Exercise brief
Identify the line in which "expected to happen*" appears, then reproduce that line and all remaining lines of the records word for word.

(Saved data entries)
####

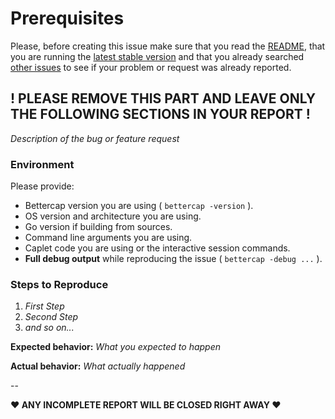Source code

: # Prerequisites

Please, before creating this issue make sure that you read the [README](https://github.com/biero-el-corridor/Bettercap_ICS/blob/master/README.md), that you are running the [latest stable version](https://github.com/biero-el-corridor/Bettercap_ICS/releases) and that you already searched [other issues](https://github.com/biero-el-corridor/Bettercap_ICS/issues?q=is%3Aopen+is%3Aissue+label%3Abug) to see if your problem or request was already reported.

! PLEASE REMOVE THIS PART AND LEAVE ONLY THE FOLLOWING SECTIONS IN YOUR REPORT !
---

*Description of the bug or feature request*

### Environment

Please provide:

* Bettercap version you are using ( `bettercap -version` ).
* OS version and architecture you are using.
* Go version if building from sources.
* Command line arguments you are using.
* Caplet code you are using or the interactive session commands.
* **Full debug output** while reproducing the issue ( `bettercap -debug ...` ).

### Steps to Reproduce

1. *First Step*
2. *Second Step*
3. *and so on...*

**Expected behavior:** *What you expected to happen*

**Actual behavior:** *What actually happened*

-- 

**♥ ANY INCOMPLETE REPORT WILL BE CLOSED RIGHT AWAY ♥**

####

Reply
**Expected behavior:** *What you expected to happen*

**Actual behavior:** *What actually happened*

-- 

**♥ ANY INCOMPLETE REPORT WILL BE CLOSED RIGHT AWAY ♥**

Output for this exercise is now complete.